**Work order:**
Within the entries below, find every line that has the string "entry", then copy it.
***** Provided material
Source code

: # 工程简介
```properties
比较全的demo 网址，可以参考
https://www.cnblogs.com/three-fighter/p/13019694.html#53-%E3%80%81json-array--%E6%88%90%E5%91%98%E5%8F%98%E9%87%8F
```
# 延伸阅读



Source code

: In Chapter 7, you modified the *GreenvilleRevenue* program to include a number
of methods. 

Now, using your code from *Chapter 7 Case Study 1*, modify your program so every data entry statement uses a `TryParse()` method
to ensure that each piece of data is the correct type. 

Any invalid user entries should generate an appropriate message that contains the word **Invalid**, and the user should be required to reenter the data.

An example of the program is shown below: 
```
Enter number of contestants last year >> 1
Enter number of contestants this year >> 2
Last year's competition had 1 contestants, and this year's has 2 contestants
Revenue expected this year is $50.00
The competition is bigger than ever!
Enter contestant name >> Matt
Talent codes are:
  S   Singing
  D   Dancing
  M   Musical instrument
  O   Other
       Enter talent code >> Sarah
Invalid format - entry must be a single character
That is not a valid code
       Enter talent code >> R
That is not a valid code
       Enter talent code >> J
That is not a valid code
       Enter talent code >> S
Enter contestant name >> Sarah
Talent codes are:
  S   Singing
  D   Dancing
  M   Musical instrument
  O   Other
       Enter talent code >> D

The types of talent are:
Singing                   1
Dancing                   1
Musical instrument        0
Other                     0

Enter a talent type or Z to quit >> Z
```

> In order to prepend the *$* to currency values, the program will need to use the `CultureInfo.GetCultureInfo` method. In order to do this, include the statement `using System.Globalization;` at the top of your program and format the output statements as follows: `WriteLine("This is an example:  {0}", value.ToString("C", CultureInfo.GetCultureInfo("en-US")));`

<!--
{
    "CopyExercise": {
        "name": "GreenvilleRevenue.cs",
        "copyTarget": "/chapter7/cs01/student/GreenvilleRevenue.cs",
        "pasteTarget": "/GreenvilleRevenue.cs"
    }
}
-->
**********
**Result:**
Now, using your code from *Chapter 7 Case Study 1*, modify your program so every data entry statement uses a `TryParse()` method
Invalid format - entry must be a single character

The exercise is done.